Monthly Finance Message:

Twelve Principles of Personal Financial Literacy

November 2007

Barbara O'Neill, Ph.D., CFP®
Extension Specialist in Financial Resource Management
Rutgers NJAES Cooperative Extension

The Jump$tart Coalition for Personal Financial Literacy is a Washington DC-based organization that seeks to improve the financial literacy of young adults by promoting the teaching of personal finance. Several years ago, the Jump$tart Coalition released a list of 12 "must-know" personal finance principles that are valuable for people of all ages. Below is a brief description of each principle:

  1. Know Your Take-Home (Net) Pay - Before committing to significant expenditures, estimate how much income is likely to be available to you after all mandatory deductions.
  2. Pay Yourself First - Before paying bills and other financial obligations, set aside an affordable amount each month in accounts designated for long-range goals and unexpected emergencies.
  3. Start Saving Young - Recognize that your total savings are determined both by the interest you earn on savings and the time period over which you save.
  4. Compare Interest Rates - Obtain rate information from multiple financial services firms to get the best value for your money.
  5. Don't Borrow What You Can't Repay - Be a responsible borrower who repays as promised, showing that you are worthy of getting credit in the future.
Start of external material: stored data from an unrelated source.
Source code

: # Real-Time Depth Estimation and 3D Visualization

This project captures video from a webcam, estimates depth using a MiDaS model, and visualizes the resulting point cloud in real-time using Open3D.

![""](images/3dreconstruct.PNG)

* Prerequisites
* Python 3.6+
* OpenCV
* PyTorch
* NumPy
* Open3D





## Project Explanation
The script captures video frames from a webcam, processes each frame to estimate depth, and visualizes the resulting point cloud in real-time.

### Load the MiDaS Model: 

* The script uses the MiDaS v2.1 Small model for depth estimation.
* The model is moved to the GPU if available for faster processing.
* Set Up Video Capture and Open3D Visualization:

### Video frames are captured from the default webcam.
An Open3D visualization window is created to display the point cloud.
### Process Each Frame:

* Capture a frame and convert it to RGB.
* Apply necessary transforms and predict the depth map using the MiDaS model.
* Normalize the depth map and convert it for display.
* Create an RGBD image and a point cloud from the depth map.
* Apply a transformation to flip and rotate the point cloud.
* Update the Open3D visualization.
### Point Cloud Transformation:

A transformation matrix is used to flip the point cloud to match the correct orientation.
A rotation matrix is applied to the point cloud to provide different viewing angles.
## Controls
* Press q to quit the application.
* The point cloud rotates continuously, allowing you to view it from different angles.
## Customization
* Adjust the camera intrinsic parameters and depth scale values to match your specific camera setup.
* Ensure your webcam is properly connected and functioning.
Before you borrow, compare your total payment obligations with income that you will have available to make these payments.
  6. Budget Your Money - Create an annual budget to identify expected income and expenses. Including savings. This will serve as a guide to help you live within your income.
  7. Money Doubles By "The Rule of 72" - To determine how long it will take your money to double, divide the interest rate into 72. For example, an account earning 6% interest will double in twelve years (72 divided by 6 equals 12).
  8. High Returns Equal High Risks - Recognize that no one will pay you high interest rates on a sure thing. In most cases, the higher the interest rate offered, the higher the risk of losing some, or all, of the money you invest. Diversification is the best hedge against investment risk.
  9. Don't Expect Something for Nothing - Be leery of advertisements, sales people, or other sources of financial offers promising anything free or guaranteed investment returns. Like non financial opportunities, "if it sounds too good to be true, it probably is."
  10. Map Your Financial Future - Take time to list your financial goals, with a specific time deadline and dollar cost, and develop a realistic plan for achieving them.
  11. Your Credit Past Is Your Credit Future - Be aware that credit bureaus maintain credit reports, which record borrowers' histories of repaying loans. Negative information in credit reports can affect your ability to borrow at a later point.
  12. Stay Insured - Purchase insurance to avoid being wiped out by a financial loss, such as an illness or accident. An insurance plan should be part of every personal financial plan.